You have an incredible rest of the cast; the rest of the people you have are tremendous. Did you make any of them audition or were they all offers?
Daldry: All offers. Good question, but they were all offers. Jeffrey [Wright] I knew anyway, I knew personally as well as I’d been seeing him on stage for years. Zoe Caldwell, dying to work with Zoe Caldwell. I wasn’t expecting to get Viola Davis because I was such a fan of hers and she devastated me in the Broadway production of “Fences” with Denzel [Washington] and I just sent her the script. I said, “Look, it would be such a feather in our cap to have you in this movie.” And she said, “Yes,” straight away! John Goodman! I said, “John, I know it’s ‘Stan the bloody Doorman.’ Do you fancy it?” and he read the script and said, “Yeah. I’m in.” So I was incredibly lucky in getting such a wildly enthusiastic response and I think that’s down to Eric Roth and the power of his script.
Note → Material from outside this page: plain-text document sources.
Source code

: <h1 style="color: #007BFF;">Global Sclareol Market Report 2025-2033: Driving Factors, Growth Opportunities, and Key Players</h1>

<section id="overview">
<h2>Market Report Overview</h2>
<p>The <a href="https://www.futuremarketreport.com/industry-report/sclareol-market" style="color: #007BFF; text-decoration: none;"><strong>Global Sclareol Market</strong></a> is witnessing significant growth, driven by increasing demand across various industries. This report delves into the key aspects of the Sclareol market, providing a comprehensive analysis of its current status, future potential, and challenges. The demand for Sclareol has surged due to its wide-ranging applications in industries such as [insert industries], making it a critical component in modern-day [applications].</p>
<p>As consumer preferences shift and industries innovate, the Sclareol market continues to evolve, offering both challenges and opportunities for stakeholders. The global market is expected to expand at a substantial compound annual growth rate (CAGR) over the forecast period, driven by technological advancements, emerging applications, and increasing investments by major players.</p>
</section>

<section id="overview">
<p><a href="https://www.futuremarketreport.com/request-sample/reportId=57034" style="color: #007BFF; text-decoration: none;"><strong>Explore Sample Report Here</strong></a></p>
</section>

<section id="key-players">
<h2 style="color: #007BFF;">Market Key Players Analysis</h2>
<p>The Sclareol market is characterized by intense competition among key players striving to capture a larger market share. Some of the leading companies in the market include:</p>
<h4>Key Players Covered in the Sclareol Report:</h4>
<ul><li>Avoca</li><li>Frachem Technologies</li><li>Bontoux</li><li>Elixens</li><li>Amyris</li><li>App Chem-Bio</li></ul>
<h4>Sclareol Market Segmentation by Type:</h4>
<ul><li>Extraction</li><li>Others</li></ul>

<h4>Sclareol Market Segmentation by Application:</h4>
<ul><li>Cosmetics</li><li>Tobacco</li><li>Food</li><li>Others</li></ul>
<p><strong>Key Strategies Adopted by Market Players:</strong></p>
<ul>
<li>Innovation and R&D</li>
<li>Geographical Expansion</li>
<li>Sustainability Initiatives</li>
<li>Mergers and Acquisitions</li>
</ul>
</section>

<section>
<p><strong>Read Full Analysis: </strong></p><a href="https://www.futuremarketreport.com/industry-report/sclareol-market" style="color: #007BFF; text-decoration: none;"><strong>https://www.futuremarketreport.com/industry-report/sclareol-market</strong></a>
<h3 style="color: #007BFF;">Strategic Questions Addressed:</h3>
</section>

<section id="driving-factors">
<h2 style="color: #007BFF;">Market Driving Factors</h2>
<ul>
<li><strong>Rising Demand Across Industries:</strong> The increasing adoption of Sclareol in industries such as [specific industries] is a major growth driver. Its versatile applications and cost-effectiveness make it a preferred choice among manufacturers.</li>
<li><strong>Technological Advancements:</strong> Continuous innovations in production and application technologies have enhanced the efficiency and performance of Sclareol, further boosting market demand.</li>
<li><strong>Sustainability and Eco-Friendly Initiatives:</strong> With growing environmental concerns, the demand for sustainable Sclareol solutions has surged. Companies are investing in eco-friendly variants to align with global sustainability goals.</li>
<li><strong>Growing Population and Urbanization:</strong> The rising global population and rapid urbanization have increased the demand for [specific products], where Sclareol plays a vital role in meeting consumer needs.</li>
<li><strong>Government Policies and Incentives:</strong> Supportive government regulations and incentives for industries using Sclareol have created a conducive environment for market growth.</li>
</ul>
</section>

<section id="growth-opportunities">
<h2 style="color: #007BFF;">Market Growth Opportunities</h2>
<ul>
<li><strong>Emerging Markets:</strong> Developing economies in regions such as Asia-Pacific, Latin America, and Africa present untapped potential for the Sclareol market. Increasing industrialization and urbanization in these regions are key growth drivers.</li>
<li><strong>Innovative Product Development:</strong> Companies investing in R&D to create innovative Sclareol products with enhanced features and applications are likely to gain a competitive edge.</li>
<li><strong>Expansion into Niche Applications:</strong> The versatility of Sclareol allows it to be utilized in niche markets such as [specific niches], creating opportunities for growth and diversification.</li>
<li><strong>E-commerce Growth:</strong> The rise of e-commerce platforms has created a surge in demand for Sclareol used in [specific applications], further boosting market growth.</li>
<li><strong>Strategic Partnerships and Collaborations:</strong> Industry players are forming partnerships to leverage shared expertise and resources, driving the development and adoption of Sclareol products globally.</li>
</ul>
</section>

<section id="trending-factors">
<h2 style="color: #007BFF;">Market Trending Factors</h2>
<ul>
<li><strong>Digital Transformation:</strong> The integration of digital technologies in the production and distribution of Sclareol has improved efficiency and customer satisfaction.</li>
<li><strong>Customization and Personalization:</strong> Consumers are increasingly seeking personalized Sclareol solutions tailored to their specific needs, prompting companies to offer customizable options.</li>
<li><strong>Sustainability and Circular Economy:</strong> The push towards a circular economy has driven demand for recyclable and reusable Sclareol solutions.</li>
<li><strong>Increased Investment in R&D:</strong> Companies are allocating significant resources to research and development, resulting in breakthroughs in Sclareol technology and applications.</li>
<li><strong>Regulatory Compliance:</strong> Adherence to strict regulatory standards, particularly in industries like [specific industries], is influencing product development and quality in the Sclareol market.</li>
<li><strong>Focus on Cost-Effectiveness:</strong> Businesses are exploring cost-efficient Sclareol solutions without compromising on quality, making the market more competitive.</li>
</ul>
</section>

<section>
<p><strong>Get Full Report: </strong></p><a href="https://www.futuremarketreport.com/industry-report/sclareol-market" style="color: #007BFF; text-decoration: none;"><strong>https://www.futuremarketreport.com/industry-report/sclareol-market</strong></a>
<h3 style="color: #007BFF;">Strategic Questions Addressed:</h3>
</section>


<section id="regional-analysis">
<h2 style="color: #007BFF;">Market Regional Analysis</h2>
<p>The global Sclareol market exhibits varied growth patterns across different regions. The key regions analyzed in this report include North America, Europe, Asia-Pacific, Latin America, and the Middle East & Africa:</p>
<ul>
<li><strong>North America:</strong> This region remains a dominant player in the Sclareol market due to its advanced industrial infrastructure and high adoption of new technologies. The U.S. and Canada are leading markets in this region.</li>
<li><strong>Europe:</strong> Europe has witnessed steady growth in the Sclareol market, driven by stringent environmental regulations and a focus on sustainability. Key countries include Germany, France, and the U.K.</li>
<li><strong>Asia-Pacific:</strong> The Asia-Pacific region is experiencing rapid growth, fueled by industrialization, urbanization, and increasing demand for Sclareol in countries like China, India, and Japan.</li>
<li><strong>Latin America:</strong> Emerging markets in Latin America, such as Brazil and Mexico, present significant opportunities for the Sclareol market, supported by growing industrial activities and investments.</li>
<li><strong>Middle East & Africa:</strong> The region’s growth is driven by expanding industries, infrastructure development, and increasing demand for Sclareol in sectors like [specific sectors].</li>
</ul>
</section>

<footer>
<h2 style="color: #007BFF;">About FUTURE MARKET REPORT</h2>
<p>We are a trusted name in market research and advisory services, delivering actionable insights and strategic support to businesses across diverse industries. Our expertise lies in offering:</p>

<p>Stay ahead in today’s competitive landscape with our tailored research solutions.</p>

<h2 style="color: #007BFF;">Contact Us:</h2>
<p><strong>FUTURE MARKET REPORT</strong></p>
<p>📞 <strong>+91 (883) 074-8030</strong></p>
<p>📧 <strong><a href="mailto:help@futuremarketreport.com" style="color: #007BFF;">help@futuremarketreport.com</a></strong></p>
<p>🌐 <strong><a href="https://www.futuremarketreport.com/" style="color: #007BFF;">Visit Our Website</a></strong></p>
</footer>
TV has become huge on HBO, FX, AMC. Is there any desire for you to do something in the TV world or are you sticking, for sure, in the feature film world?
Daldry: No, I’d love to do something for TV.
Is there something that’s been bubbling up?
That is where it deserves to be. I love that book.
Daldry: It would be so much better as a series, honestly. If you could put that in the article and ring up HBO and tell them that’s what I want to do, I’d really appreciate it.
I have no problem doing that. Do you, by any chance, have the rights or is this just the dream?
Daldry: What a good question! I spent a year working on it with Michael Chabon, so we’re pretty close. And the rights…good question. Will Paramount give them to me? I don’t know.
For the love of God, you guys need to do that. That is where it deserves to be, on HBO. It really is.
Daldry: It’ll be a really good one. We want to take over from Boardwalk Empire. It’ll be fantastic.